(Beginning of The input)

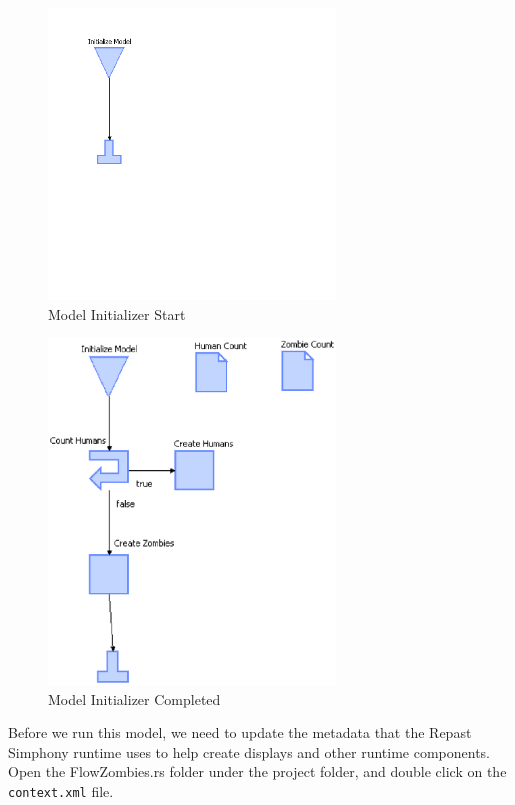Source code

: \documentclass[11pt]{amsart}
\begin{document}
\begin{figure}[p]
\begin{center}
\vspace{.2in}
\centerline {
\includegraphics[width=3in]{figs/ModelInitializer_start.png}
}
\caption{Model Initializer Start}
\label{fig:mistart}
\end{center}
\end{figure}

\begin{figure}[p]
\begin{center}
\vspace{.2in}
\centerline {
\includegraphics[width=3in]{figs/ModelInitializer_complete.eps}
}
\caption{Model Initializer Completed}
\label{fig:micomplete}
\end{center}
\end{figure}

\FloatBarrier

Before we run this model, we need to update the metadata that the Repast Simphony runtime uses to help create displays and other runtime components. Open the FlowZombies.rs folder under the project folder, and double click on the \texttt{context.xml} file.
\end{document}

(End of The input)

*What is being asked:*
Restate the entries above word for word, and keep the pictures out.

*Answer for the task:*
Source code

: \documentclass[11pt]{amsart}
\begin{document}
\begin{figure}[p]
\begin{center}
\vspace{.2in}
\centerline {
\includegraphics[width=3in]{figs/ModelInitializer_start.png}
}
\caption{Model Initializer Start}
\label{fig:mistart}
\end{center}
\end{figure}

\begin{figure}[p]
\begin{center}
\vspace{.2in}
\centerline {
\includegraphics[width=3in]{figs/ModelInitializer_complete.eps}
}
\caption{Model Initializer Completed}
\label{fig:micomplete}
\end{center}
\end{figure}

\FloatBarrier

Before we run this model, we need to update the metadata that the Repast Simphony runtime uses to help create displays and other runtime components. Open the FlowZombies.rs folder under the project folder, and double click on the \texttt{context.xml} file.
\end{document}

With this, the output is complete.